Work to complete
For each line below that contains the word "caption", return that line.

Saved data entries

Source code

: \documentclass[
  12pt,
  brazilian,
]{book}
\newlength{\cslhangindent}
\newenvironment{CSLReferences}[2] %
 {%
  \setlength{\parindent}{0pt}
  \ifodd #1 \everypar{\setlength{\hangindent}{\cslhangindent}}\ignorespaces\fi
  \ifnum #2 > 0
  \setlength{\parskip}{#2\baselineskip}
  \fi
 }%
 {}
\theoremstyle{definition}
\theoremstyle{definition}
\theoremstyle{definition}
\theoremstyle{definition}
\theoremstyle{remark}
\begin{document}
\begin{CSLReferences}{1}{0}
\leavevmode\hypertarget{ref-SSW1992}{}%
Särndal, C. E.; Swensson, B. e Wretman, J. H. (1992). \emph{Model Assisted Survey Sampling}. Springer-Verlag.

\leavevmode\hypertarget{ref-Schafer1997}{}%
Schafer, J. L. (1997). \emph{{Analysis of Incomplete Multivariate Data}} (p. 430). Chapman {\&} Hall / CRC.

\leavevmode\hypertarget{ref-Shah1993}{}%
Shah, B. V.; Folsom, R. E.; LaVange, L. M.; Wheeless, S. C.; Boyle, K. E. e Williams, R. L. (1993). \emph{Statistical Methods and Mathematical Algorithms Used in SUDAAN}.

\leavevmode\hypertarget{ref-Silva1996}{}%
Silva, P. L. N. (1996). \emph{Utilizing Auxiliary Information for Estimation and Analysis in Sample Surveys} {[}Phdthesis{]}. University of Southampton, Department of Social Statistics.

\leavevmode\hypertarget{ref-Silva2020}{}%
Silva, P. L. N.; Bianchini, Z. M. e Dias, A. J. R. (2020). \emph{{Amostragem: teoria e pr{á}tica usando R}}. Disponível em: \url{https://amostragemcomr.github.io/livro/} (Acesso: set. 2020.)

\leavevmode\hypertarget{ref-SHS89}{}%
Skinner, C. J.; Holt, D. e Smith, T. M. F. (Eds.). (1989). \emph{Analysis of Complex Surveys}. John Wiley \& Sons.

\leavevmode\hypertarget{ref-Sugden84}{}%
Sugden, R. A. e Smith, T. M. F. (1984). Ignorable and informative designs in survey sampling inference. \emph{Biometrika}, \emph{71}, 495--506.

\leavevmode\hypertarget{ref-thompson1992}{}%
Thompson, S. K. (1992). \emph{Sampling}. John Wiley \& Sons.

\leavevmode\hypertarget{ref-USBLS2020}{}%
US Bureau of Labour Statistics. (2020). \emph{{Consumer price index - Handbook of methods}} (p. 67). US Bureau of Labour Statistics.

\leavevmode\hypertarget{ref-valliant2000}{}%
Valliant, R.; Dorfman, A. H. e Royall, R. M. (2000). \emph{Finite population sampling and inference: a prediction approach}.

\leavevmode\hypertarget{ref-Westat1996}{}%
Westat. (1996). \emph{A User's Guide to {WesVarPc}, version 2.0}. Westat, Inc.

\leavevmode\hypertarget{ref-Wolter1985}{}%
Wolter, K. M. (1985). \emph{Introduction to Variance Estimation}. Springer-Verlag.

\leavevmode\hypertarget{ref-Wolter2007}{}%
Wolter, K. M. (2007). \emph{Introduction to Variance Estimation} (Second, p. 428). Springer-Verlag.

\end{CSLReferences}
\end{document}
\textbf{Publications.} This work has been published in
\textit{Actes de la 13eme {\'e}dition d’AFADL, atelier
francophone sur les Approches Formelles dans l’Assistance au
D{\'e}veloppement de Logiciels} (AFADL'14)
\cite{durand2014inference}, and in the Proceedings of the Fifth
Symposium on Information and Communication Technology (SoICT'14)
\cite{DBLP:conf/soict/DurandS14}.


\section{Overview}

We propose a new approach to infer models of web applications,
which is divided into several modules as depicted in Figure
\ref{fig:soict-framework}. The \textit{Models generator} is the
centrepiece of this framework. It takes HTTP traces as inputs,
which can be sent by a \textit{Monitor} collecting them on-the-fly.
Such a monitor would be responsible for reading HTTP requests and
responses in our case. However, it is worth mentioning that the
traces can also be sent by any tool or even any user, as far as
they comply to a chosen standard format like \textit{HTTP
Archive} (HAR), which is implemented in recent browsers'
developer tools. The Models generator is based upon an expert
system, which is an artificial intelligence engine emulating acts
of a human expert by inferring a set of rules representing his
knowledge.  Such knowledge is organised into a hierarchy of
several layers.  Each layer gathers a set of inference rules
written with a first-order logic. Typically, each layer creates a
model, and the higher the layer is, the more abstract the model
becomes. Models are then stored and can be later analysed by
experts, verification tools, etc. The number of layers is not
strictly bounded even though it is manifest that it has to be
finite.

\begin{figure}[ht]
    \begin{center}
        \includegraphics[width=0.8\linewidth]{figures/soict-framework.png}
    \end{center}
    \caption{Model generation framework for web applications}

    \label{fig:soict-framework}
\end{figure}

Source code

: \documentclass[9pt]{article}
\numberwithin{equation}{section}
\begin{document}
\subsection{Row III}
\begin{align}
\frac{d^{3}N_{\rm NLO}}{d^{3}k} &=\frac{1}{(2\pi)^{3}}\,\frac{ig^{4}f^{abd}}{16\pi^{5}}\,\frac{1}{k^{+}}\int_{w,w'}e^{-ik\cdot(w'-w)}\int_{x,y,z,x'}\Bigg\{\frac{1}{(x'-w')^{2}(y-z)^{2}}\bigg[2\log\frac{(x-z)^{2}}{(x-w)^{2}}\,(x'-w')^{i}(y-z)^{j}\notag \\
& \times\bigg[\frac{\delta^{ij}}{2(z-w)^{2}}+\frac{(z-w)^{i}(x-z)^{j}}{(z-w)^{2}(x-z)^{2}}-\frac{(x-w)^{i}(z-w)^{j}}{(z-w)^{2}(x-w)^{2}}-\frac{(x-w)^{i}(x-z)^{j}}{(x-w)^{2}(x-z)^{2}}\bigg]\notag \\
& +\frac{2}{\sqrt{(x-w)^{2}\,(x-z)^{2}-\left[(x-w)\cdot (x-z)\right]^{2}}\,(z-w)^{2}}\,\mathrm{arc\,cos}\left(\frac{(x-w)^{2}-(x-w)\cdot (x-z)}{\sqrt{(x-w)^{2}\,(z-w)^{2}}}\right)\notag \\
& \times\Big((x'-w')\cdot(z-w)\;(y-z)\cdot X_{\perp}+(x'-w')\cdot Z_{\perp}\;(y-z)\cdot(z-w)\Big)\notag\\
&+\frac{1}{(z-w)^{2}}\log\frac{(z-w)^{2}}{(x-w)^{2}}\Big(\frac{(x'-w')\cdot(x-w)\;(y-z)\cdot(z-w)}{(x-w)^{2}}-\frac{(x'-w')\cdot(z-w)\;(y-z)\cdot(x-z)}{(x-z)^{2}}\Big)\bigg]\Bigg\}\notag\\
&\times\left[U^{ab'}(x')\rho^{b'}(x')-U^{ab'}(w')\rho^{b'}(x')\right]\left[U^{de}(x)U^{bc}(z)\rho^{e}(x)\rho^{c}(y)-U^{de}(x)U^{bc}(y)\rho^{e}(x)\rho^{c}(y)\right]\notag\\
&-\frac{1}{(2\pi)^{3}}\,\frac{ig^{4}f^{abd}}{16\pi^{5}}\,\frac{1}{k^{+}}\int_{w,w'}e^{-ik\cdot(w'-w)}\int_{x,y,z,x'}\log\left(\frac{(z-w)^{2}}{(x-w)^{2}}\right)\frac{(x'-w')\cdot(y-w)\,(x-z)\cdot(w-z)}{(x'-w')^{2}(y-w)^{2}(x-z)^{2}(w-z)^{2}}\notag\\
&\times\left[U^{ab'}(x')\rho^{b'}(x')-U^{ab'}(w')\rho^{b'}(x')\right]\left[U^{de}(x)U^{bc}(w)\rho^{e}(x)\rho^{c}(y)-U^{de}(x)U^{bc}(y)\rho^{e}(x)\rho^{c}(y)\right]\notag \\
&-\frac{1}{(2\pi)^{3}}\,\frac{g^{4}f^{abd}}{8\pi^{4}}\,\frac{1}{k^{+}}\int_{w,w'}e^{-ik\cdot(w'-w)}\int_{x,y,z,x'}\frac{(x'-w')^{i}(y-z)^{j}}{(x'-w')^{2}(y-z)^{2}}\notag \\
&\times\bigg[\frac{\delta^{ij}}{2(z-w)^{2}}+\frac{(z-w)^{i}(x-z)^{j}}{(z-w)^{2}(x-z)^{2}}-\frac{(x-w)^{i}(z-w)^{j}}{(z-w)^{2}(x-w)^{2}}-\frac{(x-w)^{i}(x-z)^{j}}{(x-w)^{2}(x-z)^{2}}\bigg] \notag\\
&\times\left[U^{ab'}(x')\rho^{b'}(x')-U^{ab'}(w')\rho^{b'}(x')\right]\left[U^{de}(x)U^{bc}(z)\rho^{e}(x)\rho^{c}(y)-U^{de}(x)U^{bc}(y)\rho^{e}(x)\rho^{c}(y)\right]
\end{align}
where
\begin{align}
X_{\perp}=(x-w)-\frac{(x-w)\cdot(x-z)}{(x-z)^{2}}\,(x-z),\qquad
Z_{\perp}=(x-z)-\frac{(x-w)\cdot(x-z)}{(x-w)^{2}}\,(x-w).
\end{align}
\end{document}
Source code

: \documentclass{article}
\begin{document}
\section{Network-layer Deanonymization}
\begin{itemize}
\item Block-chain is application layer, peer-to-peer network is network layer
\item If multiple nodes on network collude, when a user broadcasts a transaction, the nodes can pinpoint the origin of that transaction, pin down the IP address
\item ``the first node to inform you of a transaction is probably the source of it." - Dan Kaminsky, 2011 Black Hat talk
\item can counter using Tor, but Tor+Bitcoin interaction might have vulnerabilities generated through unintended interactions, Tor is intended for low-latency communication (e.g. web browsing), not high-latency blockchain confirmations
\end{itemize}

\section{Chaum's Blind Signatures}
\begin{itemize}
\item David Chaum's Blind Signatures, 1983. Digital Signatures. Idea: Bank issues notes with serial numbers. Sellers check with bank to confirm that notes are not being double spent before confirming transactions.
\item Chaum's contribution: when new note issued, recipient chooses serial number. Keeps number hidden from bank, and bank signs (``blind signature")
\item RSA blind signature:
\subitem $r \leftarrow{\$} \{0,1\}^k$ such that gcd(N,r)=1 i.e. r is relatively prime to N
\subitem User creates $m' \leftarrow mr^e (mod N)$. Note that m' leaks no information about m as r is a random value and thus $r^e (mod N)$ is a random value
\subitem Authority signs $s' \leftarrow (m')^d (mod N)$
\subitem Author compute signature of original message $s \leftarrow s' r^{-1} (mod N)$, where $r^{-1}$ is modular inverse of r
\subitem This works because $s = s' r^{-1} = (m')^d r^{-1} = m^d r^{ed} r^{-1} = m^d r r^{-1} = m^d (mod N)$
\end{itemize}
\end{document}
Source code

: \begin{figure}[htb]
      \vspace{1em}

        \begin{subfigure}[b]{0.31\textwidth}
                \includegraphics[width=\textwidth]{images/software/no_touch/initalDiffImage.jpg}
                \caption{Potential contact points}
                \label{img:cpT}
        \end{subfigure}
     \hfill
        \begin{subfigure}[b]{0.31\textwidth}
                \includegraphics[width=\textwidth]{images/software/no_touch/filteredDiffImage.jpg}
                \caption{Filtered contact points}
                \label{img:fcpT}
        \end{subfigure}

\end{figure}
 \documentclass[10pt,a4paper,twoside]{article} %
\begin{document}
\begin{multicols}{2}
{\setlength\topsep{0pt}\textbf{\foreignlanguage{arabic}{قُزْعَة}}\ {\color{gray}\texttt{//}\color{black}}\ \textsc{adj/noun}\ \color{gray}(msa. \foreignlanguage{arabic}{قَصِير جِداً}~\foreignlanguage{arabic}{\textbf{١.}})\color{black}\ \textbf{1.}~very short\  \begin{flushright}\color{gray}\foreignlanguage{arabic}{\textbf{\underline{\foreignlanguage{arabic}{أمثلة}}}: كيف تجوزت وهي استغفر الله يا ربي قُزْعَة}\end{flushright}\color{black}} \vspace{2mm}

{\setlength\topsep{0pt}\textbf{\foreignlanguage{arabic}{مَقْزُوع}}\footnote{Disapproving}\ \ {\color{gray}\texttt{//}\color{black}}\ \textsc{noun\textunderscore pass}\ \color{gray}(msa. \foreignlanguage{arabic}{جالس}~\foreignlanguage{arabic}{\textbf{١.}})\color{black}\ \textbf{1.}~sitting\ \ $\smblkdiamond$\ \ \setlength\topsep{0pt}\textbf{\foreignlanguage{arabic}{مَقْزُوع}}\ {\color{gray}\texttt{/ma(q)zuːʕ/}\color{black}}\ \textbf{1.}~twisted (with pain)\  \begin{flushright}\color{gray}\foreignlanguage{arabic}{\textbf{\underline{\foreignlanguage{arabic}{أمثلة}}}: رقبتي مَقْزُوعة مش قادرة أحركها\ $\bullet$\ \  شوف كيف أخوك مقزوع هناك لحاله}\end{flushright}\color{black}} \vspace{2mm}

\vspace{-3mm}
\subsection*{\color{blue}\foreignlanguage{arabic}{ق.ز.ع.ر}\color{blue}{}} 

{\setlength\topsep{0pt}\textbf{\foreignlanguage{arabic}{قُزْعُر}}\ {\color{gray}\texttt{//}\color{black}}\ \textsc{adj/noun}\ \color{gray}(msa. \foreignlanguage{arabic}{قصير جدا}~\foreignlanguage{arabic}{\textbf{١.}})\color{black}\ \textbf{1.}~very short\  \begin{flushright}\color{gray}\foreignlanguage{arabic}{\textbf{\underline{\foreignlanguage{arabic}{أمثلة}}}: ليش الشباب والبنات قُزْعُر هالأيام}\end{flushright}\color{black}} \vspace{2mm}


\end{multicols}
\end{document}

Response
    \caption{Model generation framework for web applications}
                \caption{Potential contact points}
                \caption{Filtered contact points}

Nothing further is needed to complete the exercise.